■ PROMPT
Print the full set of records below, character for character and picture-free.

■ EXCERPTED DATA
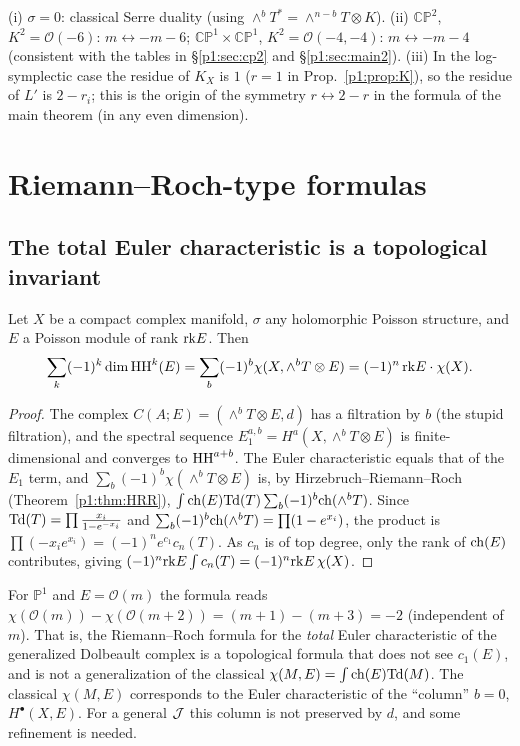 \begin{rem}
(i) $\sigma=0$: classical Serre duality (using $\wedge^bT^*=\wedge^{n-b}T\otimes K$). (ii) $\mathbb{CP}^2$, $K^2=\mathcal O(-6)$: $m\leftrightarrow-m-6$; $\mathbb{CP}^1\times\mathbb{CP}^1$, $K^2=\mathcal O(-4,-4)$: $m\leftrightarrow-m-4$ (consistent with the tables in \S\ref{p1:sec:cp2} and \S\ref{p1:sec:main2}). (iii) In the log-symplectic case the residue of $K_X$ is $1$ ($r=1$ in Prop.~\ref{p1:prop:K}), so the residue of $L'$ is $2-r_i$; this is the origin of the symmetry $r\leftrightarrow2-r$ in the formula of the main theorem (in any even dimension).
\end{rem}

\section{Riemann--Roch-type formulas}\label{p1:sec:RR}
\subsection{The total Euler characteristic is a topological invariant}
\begin{prop}\tP\label{p1:prop:euler}
Let $X$ be a compact complex manifold, $\sigma$ any holomorphic Poisson structure, and $E$ a Poisson module of rank $\mathrm{rk} E$. Then
\[\sum_k(-1)^k\dim\mathrm{HH}^k(E)=\sum_b(-1)^b\chi(X,\wedge^bT\otimes E)=(-1)^n\,\mathrm{rk} E\cdot\chi(X).\]
\end{prop}
\begin{proof}
The complex $C(A;E)=(\wedge^bT\otimes E,d)$ has a filtration by $b$ (the stupid filtration), and the spectral sequence $E_1^{a,b}=H^a(X,\wedge^bT\otimes E)$ is finite-dimensional and converges to $\mathrm{HH}^{a+b}$. The Euler characteristic equals that of the $E_1$ term, and $\sum_b(-1)^b\chi(\wedge^bT\otimes E)$ is, by Hirzebruch--Riemann--Roch (Theorem~\ref{p1:thm:HRR}),
$\int\mathrm{ch}(E)\mathrm{Td}(T)\sum_b(-1)^b\mathrm{ch}(\wedge^bT)$. Since $\mathrm{Td}(T)=\prod\frac{x_i}{1-e^{-x_i}}$ and $\sum_b(-1)^b\mathrm{ch}(\wedge^bT)=\prod(1-e^{x_i})$, the product is $\prod(-x_ie^{x_i})=(-1)^ne^{c_1}c_n(T)$. As $c_n$ is of top degree, only the rank of $\mathrm{ch}(E)$ contributes, giving $(-1)^n\mathrm{rk} E\int c_n(T)=(-1)^n\mathrm{rk} E\,\chi(X)$.\qedhere
\end{proof}
\begin{rem}[\tP\ Meaning]
For $\mathbb{P}^1$ and $E=\mathcal O(m)$ the formula reads $\chi(\mathcal O(m))-\chi(\mathcal O(m+2))=(m+1)-(m+3)=-2$ (independent of $m$). That is, the Riemann--Roch formula for the \emph{total} Euler characteristic of the generalized Dolbeault complex is a topological formula that does not see $c_1(E)$, and is not a generalization of the classical $\chi(M,E)=\int\mathrm{ch}(E)\mathrm{Td}(M)$. The classical $\chi(M,E)$ corresponds to the Euler characteristic of the ``column'' $b=0$, $H^\bullet(X,E)$. For a general $\mathcal J$ this column is not preserved by $d$, and some refinement is needed.
\end{rem}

■ ANSWER TO THE PROBLEM
 \begin{rem}
(i) $\sigma=0$: classical Serre duality (using $\wedge^bT^*=\wedge^{n-b}T\otimes K$). (ii) $\mathbb{CP}^2$, $K^2=\mathcal O(-6)$: $m\leftrightarrow-m-6$; $\mathbb{CP}^1\times\mathbb{CP}^1$, $K^2=\mathcal O(-4,-4)$: $m\leftrightarrow-m-4$ (consistent with the tables in \S\ref{p1:sec:cp2} and \S\ref{p1:sec:main2}). (iii) In the log-symplectic case the residue of $K_X$ is $1$ ($r=1$ in Prop.~\ref{p1:prop:K}), so the residue of $L'$ is $2-r_i$; this is the origin of the symmetry $r\leftrightarrow2-r$ in the formula of the main theorem (in any even dimension).
\end{rem}

\section{Riemann--Roch-type formulas}\label{p1:sec:RR}
\subsection{The total Euler characteristic is a topological invariant}
\begin{prop}\tP\label{p1:prop:euler}
Let $X$ be a compact complex manifold, $\sigma$ any holomorphic Poisson structure, and $E$ a Poisson module of rank $\mathrm{rk} E$. Then
\[\sum_k(-1)^k\dim\mathrm{HH}^k(E)=\sum_b(-1)^b\chi(X,\wedge^bT\otimes E)=(-1)^n\,\mathrm{rk} E\cdot\chi(X).\]
\end{prop}
\begin{proof}
The complex $C(A;E)=(\wedge^bT\otimes E,d)$ has a filtration by $b$ (the stupid filtration), and the spectral sequence $E_1^{a,b}=H^a(X,\wedge^bT\otimes E)$ is finite-dimensional and converges to $\mathrm{HH}^{a+b}$. The Euler characteristic equals that of the $E_1$ term, and $\sum_b(-1)^b\chi(\wedge^bT\otimes E)$ is, by Hirzebruch--Riemann--Roch (Theorem~\ref{p1:thm:HRR}),
$\int\mathrm{ch}(E)\mathrm{Td}(T)\sum_b(-1)^b\mathrm{ch}(\wedge^bT)$. Since $\mathrm{Td}(T)=\prod\frac{x_i}{1-e^{-x_i}}$ and $\sum_b(-1)^b\mathrm{ch}(\wedge^bT)=\prod(1-e^{x_i})$, the product is $\prod(-x_ie^{x_i})=(-1)^ne^{c_1}c_n(T)$. As $c_n$ is of top degree, only the rank of $\mathrm{ch}(E)$ contributes, giving $(-1)^n\mathrm{rk} E\int c_n(T)=(-1)^n\mathrm{rk} E\,\chi(X)$.\qedhere
\end{proof}
\begin{rem}[\tP\ Meaning]
For $\mathbb{P}^1$ and $E=\mathcal O(m)$ the formula reads $\chi(\mathcal O(m))-\chi(\mathcal O(m+2))=(m+1)-(m+3)=-2$ (independent of $m$). That is, the Riemann--Roch formula for the \emph{total} Euler characteristic of the generalized Dolbeault complex is a topological formula that does not see $c_1(E)$, and is not a generalization of the classical $\chi(M,E)=\int\mathrm{ch}(E)\mathrm{Td}(M)$. The classical $\chi(M,E)$ corresponds to the Euler characteristic of the ``column'' $b=0$, $H^\bullet(X,E)$. For a general $\mathcal J$ this column is not preserved by $d$, and some refinement is needed.
\end{rem}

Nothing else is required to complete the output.